As sociedades do passado tinham visões diferentes sobre a importância de humanos, animais e objetos. Alguns humanos podiam ser considerados propriedades, até mesmo objetos, valendo muito menos do que certos animais.
Em nossa pesquisa, utilizamos tanto a arqueologia quanto textos para mostrar que alguns cavalos em comunidades como as da Escandinávia e da Islândia da era viking podiam ser vistos como "pessoas" em si mesmos e dignos de tratamento cuidadoso e deliberado.
Cavalos em sepulturas humanas
Os cavalos na era viking eram vistos como criaturas liminares, ou seja, capazes de cruzar fronteiras físicas e conceituais, viajando por diferentes terrenos e até mesmo entre mundos. Eles também tinham significado cosmológico.
A poesia nórdica retrata o Deus Odin (Óðinn) montado em seu cavalo de oito patas, Sleipnir, em sua jornada à terra dos mortos. Uma bráctea — pingente — do Século V recém-descoberta na Dinamarca, com uma inscrição rúnica, pode também sugerir uma associação entre Odin (ou pelo menos alguém que se identificava como o "homem de Odin") e um cavalo.
Historicamente, corpos de cavalos em sepultamentos da era viking foram interpretados como símbolos da jornada para a vida após a morte, parte dos pertences do falecido no além, ou como símbolos de status. Mas essas interpretações deixam de captar algo vital — o vínculo entre o cavalo e o cavaleiro.

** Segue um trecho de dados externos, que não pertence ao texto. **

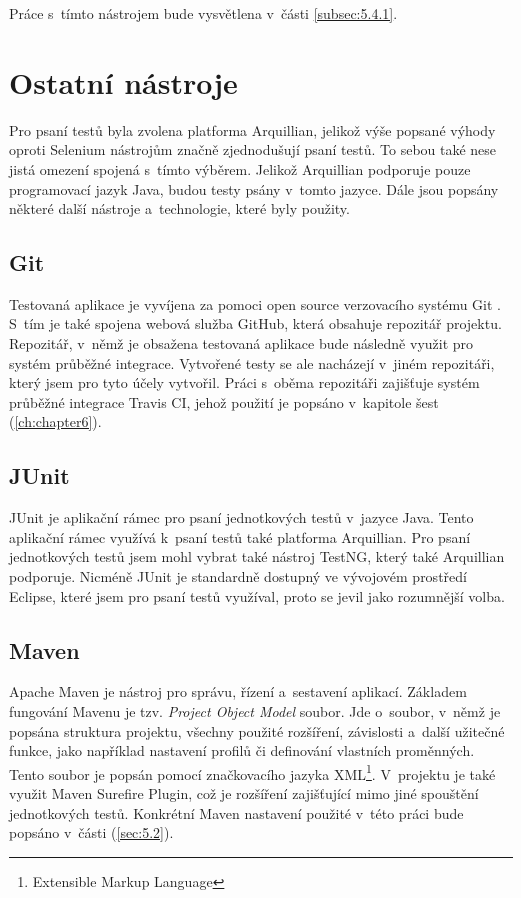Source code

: \documentclass[
    color,   %
	table,   %
    twoside, %
    nolot, nolof,
]{fithesis3}
\begin{document}
Práce s~tímto nástrojem bude vysvětlena v~části \ref{subsec:5.4.1}.

\section{Ostatní nástroje}
Pro psaní testů byla zvolena platforma Arquillian, jelikož výše popsané výhody oproti Selenium nástrojům značně zjednodušují psaní testů. To sebou také nese jistá omezení spojená s~tímto výběrem. Jelikož Arquillian podporuje pouze programovací jazyk Java, budou testy psány v~tomto jazyce. Dále jsou popsány některé další nástroje a~technologie, které byly použity.
\subsection{Git}
Testovaná aplikace je vyvíjena za pomoci open source verzovacího systému Git \cite{Git}. S~tím je také spojena webová služba GitHub, která obsahuje repozitář projektu. Repozitář, v~němž je obsažena testovaná aplikace bude následně využit pro systém průběžné integrace. Vytvořené testy se ale nacházejí v~jiném repozitáři, který jsem pro tyto účely vytvořil. Práci s~oběma repozitáři zajišťuje systém průběžné integrace Travis CI, jehož použití je popsáno v~kapitole šest (\ref{ch:chapter6}).
\subsection{JUnit}
JUnit \cite{JUnit} je aplikační rámec pro psaní jednotkových testů v~jazyce Java. Tento aplikační rámec využívá k~psaní testů také platforma Arquillian. Pro psaní jednotkových testů jsem mohl vybrat také nástroj TestNG, který také Arquillian podporuje. Nicméně JUnit je standardně dostupný ve vývojovém prostředí Eclipse, které jsem pro psaní testů využíval, proto se jevil jako rozumnější volba.
\subsection{Maven}
\label{subsec:3.3.3}
Apache Maven \cite{Maven} je nástroj pro správu, řízení a~sestavení aplikací. Základem fungování Mavenu je tzv. \emph{Project Object Model} soubor. Jde o~soubor, v~němž je popsána struktura projektu, všechny použité rozšíření, závislosti a~další užitečné funkce, jako například nastavení profilů či definování vlastních proměnných. Tento soubor je popsán pomocí značkovacího jazyka XML\footnote{Extensible Markup Language}. V~projektu je také využit Maven Surefire Plugin, což je rozšíření zajišťující mimo jiné spouštění jednotkových testů. Konkrétní Maven nastavení použité v~této práci bude popsáno v~části (\ref{sec:5.2}).
\end{document}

Cavalos têm relações especiais com seus cavaleiros, pois ambos têm que aprender a trabalhar juntos. Na poesia nórdica (algumas delas ligadas à era viking), os cavalos eram uma parte vital da identidade dos guerreiros.
Poemas lendários sobre os heróis Helgi e Sigurd (Sigurðr) retratam heróis quase inseparáveis de seus cavalos. Grani, o cavalo de Sigurd, o matador de dragões, é retratado em luto após sua morte.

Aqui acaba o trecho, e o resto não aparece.